We observed Labor Day in these parts earlier this week, along with the rest of the country. Well, not so much, maybe. Labor Day’s roots are in celebration of organized labor, and there is not much of an organized labor history here.

The last big push for any type of organization was among and for mariners, and it ended miserably. There was a huge campaign, with signs that said “There Is No ‘YOU’ In Union” and cops harassing organizers in some places. The bottom line with this is that the workers themselves decided they didn’t want unionization, and it is their choice, ultimately, if they want collective bargaining or not. So while parades in different parts of the country celebrate the AFL-CIO we’re fairly content to have some barbecue and be grateful for a day off from work, and don’t really pay much mind to the brave people who once worked in sweatshops but organized to where they could be on somewhat of a footing with management. It was those people who gave us the 40-hour work week, a minimum wage, and other things we take for granted.
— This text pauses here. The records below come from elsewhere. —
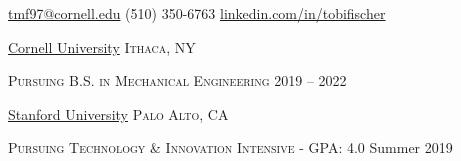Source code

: \documentclass[12pt]{article}
\begin{document}
	\sloppy  %
	
	
	
	\nobreakvspace{0.3em}  %
	
	
	
	\noindent\href{mailto:tmf97@cornell.edu}{tmf97@cornell.edu}\sbull
	(510) 350-6763 \sbull
	\href{https://linkedin.com/in/tobifischer}{linkedin.com/in/tobifischer}\hfill
	
	
	\spacedhrule{0.2em}{-0.7em}  %
	

	\headedsection
	{\href{https://www.mae.cornell.edu/mae}{Cornell University}}
	{\textsc{Ithaca, NY}} {
		\headedsubsection
		{\textsc{Pursuing B.S. in Mechanical Engineering}}
		{2019 -- 2022}{}
		\vspace{-.1em}
		
		\vspace{-1.5em}
		
		\vspace{-.4em}
		
	}
	\headedsection
{\href{https://www.stanford.edu/}{Stanford University}}
{\textsc{Palo Alto, CA}} {
	\headedsubsection
	{\textsc{Pursuing Technology \& Innovation Intensive - GPA: } 4.0}
	{Summer 2019}{}
	\vspace{-.1em}
	
	\vspace{-1.5em}
	
	\vspace{-.4em}
	
}
	
\end{document}
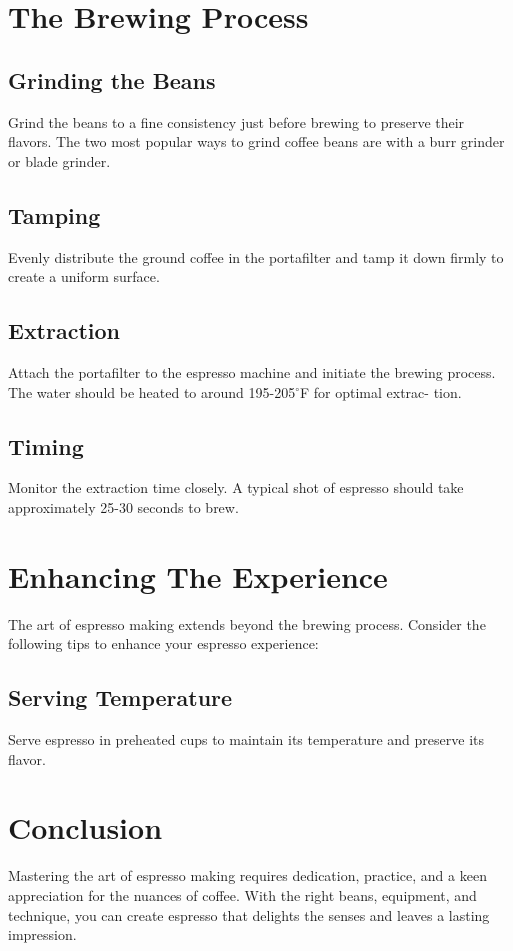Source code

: \documentclass[12pt, a4paper]{article}
\begin{document}
\section{The Brewing Process}
\begin{multicols}{2}
    \subsection{Grinding the Beans}
    Grind the beans to a fine consistency just before brewing to preserve their flavors. The two most popular ways to grind coffee beans are with a burr grinder or blade grinder.
    \subsection{Tamping}
    Evenly distribute the ground coffee in the portafilter and tamp it down firmly to create a uniform surface.
    \subsection{Extraction}
    Attach the portafilter to the espresso machine and initiate the brewing process. The water should be heated to around 195-205$^{\circ}$F for optimal extrac-
tion.
\subsection{Timing}
Monitor the extraction time closely. A typical
shot of espresso should take approximately 25-30
seconds to brew.
\end{multicols}
\section{Enhancing The Experience}
The art of espresso making extends beyond the brewing process. Consider the following tips to enhance your espresso experience:
\subsection{Serving Temperature}
Serve espresso in preheated cups to maintain its temperature and preserve its flavor.
\section{Conclusion}
Mastering the art of espresso making requires dedication, practice, and a keen appreciation for the nuances of coffee. With the right beans, equipment, and technique, you can create espresso that delights the senses and leaves a lasting impression.
\end{document}
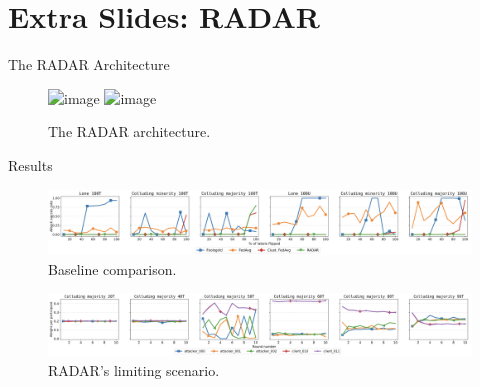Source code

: \section*{Extra Slides: RADAR}

\begin{frame}
  \sectionpage
\end{frame}

\begin{frame}{The RADAR Architecture}

  \begin{figure}
    \centering
    \includegraphics<1>[width=.7\textwidth]{figures/radar/architecture}
    \includegraphics<2>[width=.7\textwidth]{figures/radar/architecture-xeval}
    \caption{The RADAR architecture.}
  \end{figure}


\end{frame}

\begin{frame}{Results}
  \begin{figure}
    \centering
    \includegraphics[width=.9\textwidth]{figures/radar/baselines.png}
    \caption{Baseline comparison.}
  \end{figure}
  \begin{figure}
    \centering
    \includegraphics[width=.9\textwidth]{figures/radar/limiting-case.png}
    \caption{RADAR's limiting scenario.}
  \end{figure}
\end{frame}
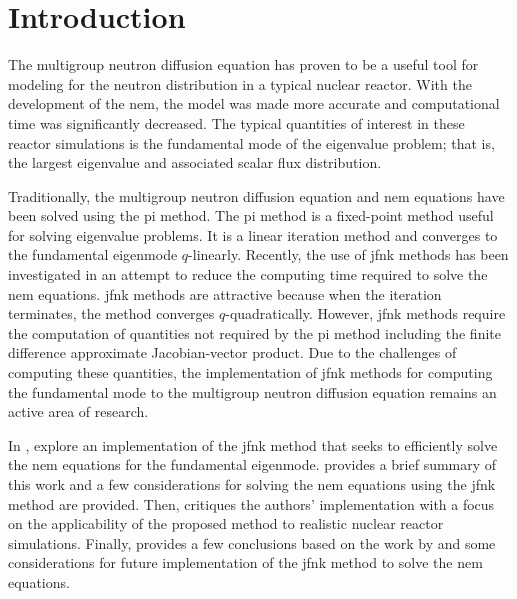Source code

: \section{Introduction}
\label{sec:introduction}

  The multigroup neutron diffusion equation has proven to be a useful tool for
  modeling for the neutron distribution in a typical nuclear reactor. With the
  development of the \gls{nem}, the model was made more accurate and
  computational time was significantly decreased. The typical quantities of
  interest in these reactor simulations is the fundamental mode of the
  eigenvalue problem; that is, the largest eigenvalue and associated scalar flux
  distribution.

  Traditionally, the multigroup neutron diffusion equation and \gls{nem}
  equations have been solved using the \gls{pi} method. The \gls{pi} method is a
  fixed-point method useful for solving eigenvalue problems. It is a linear
  iteration method and converges to the fundamental eigenmode $q$-linearly.
  Recently, the use of \gls{jfnk} methods has been investigated in an attempt to
  reduce the computing time required to solve the \gls{nem} equations.
  \gls{jfnk} methods are attractive because when the iteration terminates, the
  method converges $q$-quadratically. However, \gls{jfnk} methods require the
  computation of quantities not required by the \gls{pi} method including the
  finite difference approximate Jacobian-vector product. Due to the challenges
  of computing these quantities, the implementation of \gls{jfnk} methods for
  computing the fundamental mode to the multigroup neutron diffusion equation
  remains an active area of research.

  In , \citeauthor{qe2paper} explore an implementation of
  the \gls{jfnk} method that seeks to efficiently solve the \gls{nem} equations
  for the fundamental eigenmode.  provides a brief summary of
  this work and a few considerations for solving the \gls{nem} equations using
  the \gls{jfnk} method are provided. Then,  critiques the
  authors' implementation with a focus on the applicability of the proposed
  method to realistic nuclear reactor simulations. Finally,
   provides a few conclusions based on the work by
  \citeauthor{qe2paper} and some considerations for future implementation of the 
  \gls{jfnk} method to solve the \gls{nem} equations.
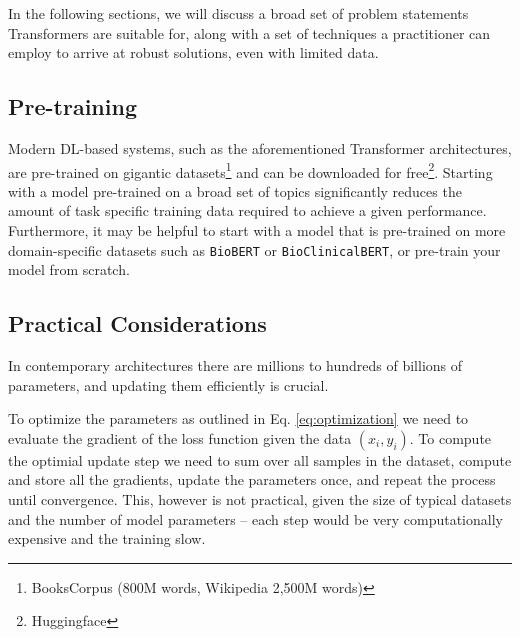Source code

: In the following sections, we will discuss a broad set of problem statements Transformers are suitable for, along with a set of techniques a practitioner can employ to arrive at robust solutions, even with limited data.

\subsection{Pre-training}
Modern DL-based systems, such as the aforementioned Transformer architectures, are pre-trained on gigantic datasets\footnote{BooksCorpus (800M words, Wikipedia 2,500M words)}\cite{bertpaper} and can be downloaded for free\footnote{Huggingface}.
Starting with a model pre-trained on a broad set of topics significantly reduces the amount of task specific training data required to achieve a given performance.
Furthermore, it may be helpful to start with a model that is pre-trained on more domain-specific datasets such as \texttt{BioBERT\cite{DBLP:journals/corr/abs-1901-08746}} or \texttt{Bio\textunderscore ClinicalBERT\cite{clinicalbert}}, or pre-train your model from scratch.

\subsection{Practical Considerations}
In contemporary architectures there are millions to hundreds of billions of parameters, and updating them efficiently is crucial.

To optimize the parameters as outlined in Eq. \ref{eq:optimization} we need to evaluate the gradient of the loss function given the data $(x_i, y_i)$.
To compute the optimial update step we need to sum over all samples in the dataset, compute and store all the gradients, update the parameters once, and repeat the process until convergence.
This, however is not practical, given the size of typical datasets and the number of model parameters -- each step would be very computationally expensive and the training slow.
Something folks may not be aware of locally – although the word is getting around – is that Terrebonne and Lafourche were actually Ground Zero for an historic labor event, the 1887 sugar strike, which also included St. Mary Parish.

Barely 25 years after the Civil War ended black people living and working on our region’s sugar plantations realized that life hadn’t changed much for the better since slavery. On the largest plantations they were paid not in cash but plantation scrip, redeemable at the plantation store. This meant it was impossible to save money in most cases, and your fate as a field worker was sealed. What was the use of freedom if you couldn’t do the things free people do?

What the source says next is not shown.